Like all quadruplets, these four babies are a rare delight.
But even for quads, Amelia, Sofia, Aston and Roman are incredibly unusual – and possibly unique in the UK.
For not only were the four-month-olds conceived naturally, each came from a different egg.
Only three or four sets of quads are born each year in the UK. They normally occur when one or two fertilised eggs divide in the mother’s womb. This means two or three of the quads are from one egg.
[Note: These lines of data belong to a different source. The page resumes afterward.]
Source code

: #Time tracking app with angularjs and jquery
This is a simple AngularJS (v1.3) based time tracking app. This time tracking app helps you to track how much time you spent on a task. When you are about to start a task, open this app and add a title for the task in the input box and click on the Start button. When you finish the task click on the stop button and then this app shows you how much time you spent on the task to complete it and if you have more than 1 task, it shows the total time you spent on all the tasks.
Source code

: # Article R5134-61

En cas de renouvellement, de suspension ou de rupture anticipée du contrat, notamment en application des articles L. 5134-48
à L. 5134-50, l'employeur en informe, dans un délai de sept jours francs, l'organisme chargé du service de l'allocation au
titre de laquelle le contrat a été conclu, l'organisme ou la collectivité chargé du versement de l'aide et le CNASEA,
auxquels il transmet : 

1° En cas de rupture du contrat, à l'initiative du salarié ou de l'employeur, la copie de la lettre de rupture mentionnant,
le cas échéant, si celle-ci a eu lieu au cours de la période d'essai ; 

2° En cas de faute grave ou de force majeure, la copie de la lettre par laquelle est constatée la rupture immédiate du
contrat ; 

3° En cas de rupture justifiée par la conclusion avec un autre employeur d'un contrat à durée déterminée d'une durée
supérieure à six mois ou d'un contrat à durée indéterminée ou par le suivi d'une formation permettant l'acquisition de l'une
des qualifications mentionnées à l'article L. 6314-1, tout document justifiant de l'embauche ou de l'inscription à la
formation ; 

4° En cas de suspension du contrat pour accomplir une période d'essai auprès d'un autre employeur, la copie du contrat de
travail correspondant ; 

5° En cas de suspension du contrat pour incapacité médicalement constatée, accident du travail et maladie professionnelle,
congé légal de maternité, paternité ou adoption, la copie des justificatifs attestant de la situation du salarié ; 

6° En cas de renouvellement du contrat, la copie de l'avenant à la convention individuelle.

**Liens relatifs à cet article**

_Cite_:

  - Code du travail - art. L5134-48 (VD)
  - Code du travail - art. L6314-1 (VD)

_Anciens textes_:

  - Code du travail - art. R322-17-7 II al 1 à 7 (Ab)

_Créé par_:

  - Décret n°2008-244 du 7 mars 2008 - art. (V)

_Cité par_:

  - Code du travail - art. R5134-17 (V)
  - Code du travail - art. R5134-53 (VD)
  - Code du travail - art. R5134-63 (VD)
They may even be two sets of identical twins.
Experts say they have never heard of a case of non-identical quads being conceived naturally rather than through IVF.
Their parents Katalina Martin and Matthew Davies each have a child from a previous relationship but wanted one more to complete the family.
Now, to their joy and amazement, they have an instant handful.
They thought they would be unable to have another baby after doctors diagnosed Miss Martin, 28, with polycystic ovary syndrome, which makes it difficult to conceive naturally.
But a few months later, Miss Martin discovered she was pregnant and went for a scan at Stepping Hill Hospital near her home in Stockport.
‘The sonographer was scanning me for ages and kept peering at the screen,’ Miss Martin said.
Then she was told she was expecting three or possibly four babies. ‘I just burst into tears. I didn’t take it in at first.’
They all have different personalities
Miss Martin, a hairdresser, was admitted to St Mary’s Hospital, Manchester, at 27 weeks and the quads were born by caesarean section three weeks later, in February. Sofia weighed 3lb 11oz, Roman 2lb 13oz, Aston 3lb 2oz and Amelia 3lb 7oz.
Miss Martin, who has been supported by the Helping Hands project run by the Twins and Multiple Births Association (Tamba), said: ‘I was so relieved when they were all born safe and well.
‘I couldn’t believe when I saw them lying there in their cots. They all came from a different egg… and they have different personalities.’
The odds of natural quads are about 700,000 to 1, but experts said they could not estimate the probability of a non-identical set.
Helen Turier of Tamba said: ‘We’ve never heard of quads from four separate fertilised eggs. It’s incredible.’